The phone number was circled in black marker. I wadded up the paper and threw it away, then flopped down in my bunk bed in the middle of my empty cabin.

"Lights out," I told myself miserably.

That night, I had my worst dream yet. I was running along the beach in a storm. This time, there was a city behind me. Not New York. The sprawl was different: buildings spread farther apart, palm trees and low hills in the distance.

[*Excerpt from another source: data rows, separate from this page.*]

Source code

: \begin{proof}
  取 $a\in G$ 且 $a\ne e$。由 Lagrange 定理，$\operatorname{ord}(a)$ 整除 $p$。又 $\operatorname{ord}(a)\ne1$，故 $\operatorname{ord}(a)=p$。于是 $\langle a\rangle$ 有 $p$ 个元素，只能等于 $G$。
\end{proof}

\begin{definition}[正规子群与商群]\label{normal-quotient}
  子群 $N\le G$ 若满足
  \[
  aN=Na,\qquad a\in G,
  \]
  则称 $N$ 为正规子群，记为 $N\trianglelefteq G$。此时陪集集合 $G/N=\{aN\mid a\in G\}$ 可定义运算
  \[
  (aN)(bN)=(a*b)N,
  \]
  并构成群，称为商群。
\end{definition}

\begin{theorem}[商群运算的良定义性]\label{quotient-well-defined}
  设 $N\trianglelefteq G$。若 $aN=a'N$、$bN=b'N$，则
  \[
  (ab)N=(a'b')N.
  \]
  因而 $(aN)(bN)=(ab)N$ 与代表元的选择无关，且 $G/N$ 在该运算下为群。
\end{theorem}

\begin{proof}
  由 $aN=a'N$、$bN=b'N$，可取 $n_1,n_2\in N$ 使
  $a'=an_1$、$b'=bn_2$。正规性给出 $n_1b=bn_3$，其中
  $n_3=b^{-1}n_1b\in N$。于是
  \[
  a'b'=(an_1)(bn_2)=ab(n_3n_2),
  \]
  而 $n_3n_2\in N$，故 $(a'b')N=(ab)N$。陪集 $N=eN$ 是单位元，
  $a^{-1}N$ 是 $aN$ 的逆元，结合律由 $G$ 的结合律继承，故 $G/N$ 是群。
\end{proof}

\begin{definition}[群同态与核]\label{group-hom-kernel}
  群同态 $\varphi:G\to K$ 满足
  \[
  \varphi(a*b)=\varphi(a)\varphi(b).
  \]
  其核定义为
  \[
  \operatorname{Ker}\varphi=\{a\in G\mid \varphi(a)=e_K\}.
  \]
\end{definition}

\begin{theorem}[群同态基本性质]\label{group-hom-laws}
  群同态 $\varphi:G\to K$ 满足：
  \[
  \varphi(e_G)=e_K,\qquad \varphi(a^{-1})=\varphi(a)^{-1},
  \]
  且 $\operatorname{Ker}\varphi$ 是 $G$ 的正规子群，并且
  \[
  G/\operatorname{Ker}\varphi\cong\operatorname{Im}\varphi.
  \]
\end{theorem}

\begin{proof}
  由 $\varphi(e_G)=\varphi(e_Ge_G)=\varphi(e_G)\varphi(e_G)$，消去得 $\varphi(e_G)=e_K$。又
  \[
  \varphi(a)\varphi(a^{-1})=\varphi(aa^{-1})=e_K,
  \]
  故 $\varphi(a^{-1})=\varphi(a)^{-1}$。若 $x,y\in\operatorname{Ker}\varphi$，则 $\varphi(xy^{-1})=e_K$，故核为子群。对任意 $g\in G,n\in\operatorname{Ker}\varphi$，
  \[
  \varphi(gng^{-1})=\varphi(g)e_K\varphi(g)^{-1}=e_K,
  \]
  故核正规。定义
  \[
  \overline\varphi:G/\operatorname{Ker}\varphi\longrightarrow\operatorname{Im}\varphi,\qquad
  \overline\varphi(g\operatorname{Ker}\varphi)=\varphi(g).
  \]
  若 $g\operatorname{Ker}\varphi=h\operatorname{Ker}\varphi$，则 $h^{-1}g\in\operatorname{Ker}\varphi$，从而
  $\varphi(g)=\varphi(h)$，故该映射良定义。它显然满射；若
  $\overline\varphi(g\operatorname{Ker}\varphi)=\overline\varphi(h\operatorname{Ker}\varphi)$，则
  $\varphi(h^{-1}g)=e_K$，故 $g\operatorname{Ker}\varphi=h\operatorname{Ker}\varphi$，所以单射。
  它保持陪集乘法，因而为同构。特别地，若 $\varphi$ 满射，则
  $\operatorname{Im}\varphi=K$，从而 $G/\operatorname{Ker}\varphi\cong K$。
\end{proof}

About a hundred metres down the surf, two men were fighting. They looked like TV wrestlers, muscular, with beards and long hair. Both wore flowing Greek tunics, one trimmed in blue, the other in green. They grappled with each other, wrestled, kicked and head-butted, and every time they connected, lightning flashed, the sky grew darker, and the wind rose. I had to stop them. I didn't know why.